Abstract: For safe and efficient collaborative environments, co-located robots must be able to visually estimate and track the movements of surrounding robots. Nonparametric belief propagation provides a probabilistic framework for autonomous systems to reason about uncertainty and multiple hypotheses at once, as well as leverage portions of the robot that are better observed. Due to its computational constraints on the sample size, belief propagation often causes the filter to converge to incorrect estimates, because the particles are ineffectively representing the true belief. Our work seeks to maintain particle diversity by re-initializing the particles from a variety of proposal distributions as needed.
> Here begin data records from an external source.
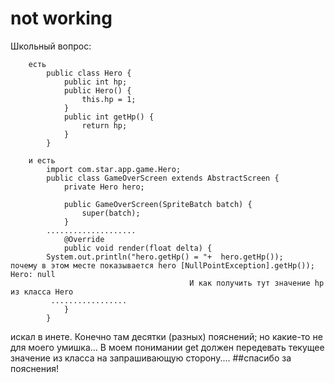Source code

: # not working

Школьный вопрос: 

		есть
			public class Hero {
				public int hp;
				public Hero() {
					this.hp = 1;
				}
				public int getHp() {
					return hp;
				}
			}

		и есть
			import com.star.app.game.Hero;
			public class GameOverScreen extends AbstractScreen {
				private Hero hero;

				public GameOverScreen(SpriteBatch batch) {
					super(batch);
				}
			.................... 
				@Override
				public void render(float delta) {
			System.out.println("hero.getHp() = "+  hero.getHp());  		почему в этом месте показывается hero [NullPointException].getHp());   Hero: null
											И как получить тут значение hp из класса Hero
			 .................  
				}
			}
искал в инете. Конечно там десятки (разных) пояснений; но какие-то не для моего умишка... В моем понимании get должен передевать текущее значение из класса на запрашивающую сторону....
##спасибо за пояснения!
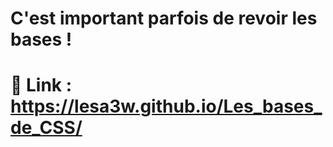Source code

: # C'est important parfois de revoir les bases !
# 🔗 Link : https://lesa3w.github.io/Les_bases_de_CSS/
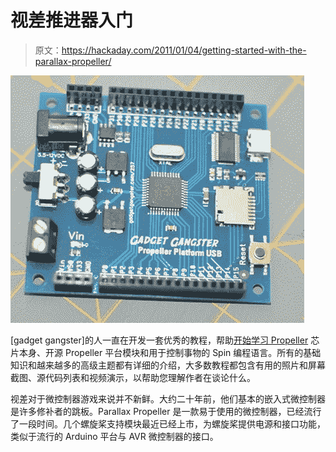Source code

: # 视差推进器入门

> 原文：<https://hackaday.com/2011/01/04/getting-started-with-the-parallax-propeller/>

![](img/e4bdc1419f3cbe095e326eab87f9c98d.png "propeller")

[gadget gangster]的人一直在开发一套优秀的教程，帮助[开始学习 Propeller](http://www.gadgetgangster.com/tutorials/293) 芯片本身、开源 Propeller 平台模块和用于控制事物的 Spin 编程语言。所有的基础知识和越来越多的高级主题都有详细的介绍，大多数教程都包含有用的照片和屏幕截图、源代码列表和视频演示，以帮助您理解作者在谈论什么。

视差对于微控制器游戏来说并不新鲜。大约二十年前，他们基本的嵌入式微控制器是许多修补者的跳板。Parallax Propeller 是一款易于使用的微控制器，已经流行了一段时间。几个螺旋桨支持模块最近已经上市，为螺旋桨提供电源和接口功能，类似于流行的 Arduino 平台与 AVR 微控制器的接口。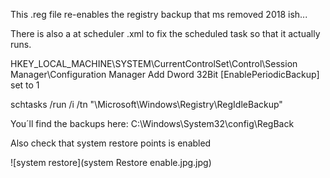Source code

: This .reg file re-enables the registry backup that ms removed 2018 ish...

There is also a at scheduler .xml to fix the scheduled task so that it actually runs.

HKEY_LOCAL_MACHINE\SYSTEM\CurrentControlSet\Control\Session Manager\Configuration Manager
Add Dword 32Bit [EnablePeriodicBackup] set to 1

schtasks /run /i /tn "\Microsoft\Windows\Registry\RegIdleBackup"

You´ll find the backups here: C:\Windows\System32\config\RegBack

Also check that system restore points is enabled

![system restore](system Restore enable.jpg.jpg)
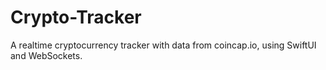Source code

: # Crypto-Tracker
A realtime cryptocurrency tracker with data from coincap.io, using SwiftUI and WebSockets.
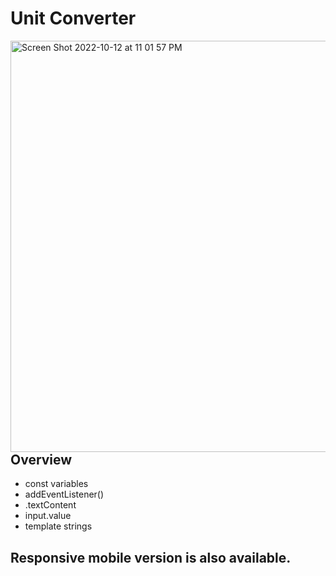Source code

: # Unit Converter

[<img align="left" width="658" alt="Screen Shot 2022-10-12 at 11 01 57 PM" src="https://user-images.githubusercontent.com/82247833/195515003-0330ea88-ce26-4a3e-9316-e34e02068e97.png">](frontendella.github.io/Unit-Converter/) 



## Overview

* const variables
* addEventListener()
* .textContent
* input.value
* template strings

## Responsive mobile version is also available.
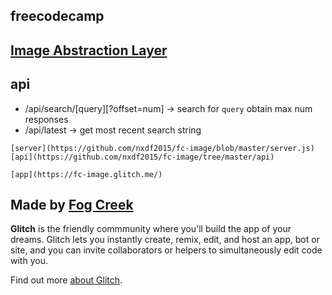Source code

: ## freecodecamp
[Image Abstraction Layer](https://www.freecodecamp.org/challenges/image-search-abstraction-layer)
------------
## api
- /api/search/[query][?offset=num]  -> search for `query` obtain max num responses
- /api/latest -> get most recent search string 

 
`[server](https://github.com/nxdf2015/fc-image/blob/master/server.js)
 [api](https://github.com/nxdf2015/fc-image/tree/master/api)`
 
 `[app](https://fc-image.glitch.me/)`
 
 
 


Made by [Fog Creek](https://fogcreek.com/)
-------------------

**Glitch** is the friendly commmunity where you'll build the app of your dreams. Glitch lets you instantly create, remix, edit, and host an app, bot or site, and you can invite collaborators or helpers to simultaneously edit code with you.

Find out more [about Glitch](https://glitch.com/about).
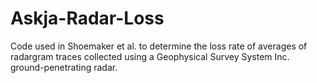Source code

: # Askja-Radar-Loss
Code used in Shoemaker et al. to determine the loss rate of averages of radargram traces collected using a Geophysical Survey System Inc. ground-penetrating radar.
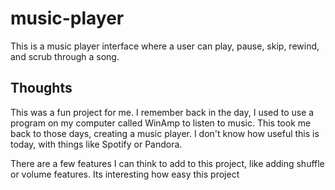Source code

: # music-player

This is a music player interface where a user can play, pause, skip, rewind, and scrub through a song.

## Thoughts

This was a fun project for me. I remember back in the day, I used to use a program on my computer called WinAmp to listen to music. This took me back to those days, creating a music player. I don't know how useful this is today, with things like Spotify or Pandora.

There are a few features I can think to add to this project, like adding shuffle or volume features. Its interesting how easy this project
We extend promising work of adaptive particle reinvigoration from a single distribution in the particle filter domain, which introduced Counter-Hypothetical reasoning to independently estimate when the filter was in failure mode. Our proposed framework explores the usefulness of this reasoning within belief propagation to manage sampling from multiple distributions and propagating its information through the standard graphical model. We present preliminary qualitative results for this method on tracking 21 links on a humanoid robot, Digit.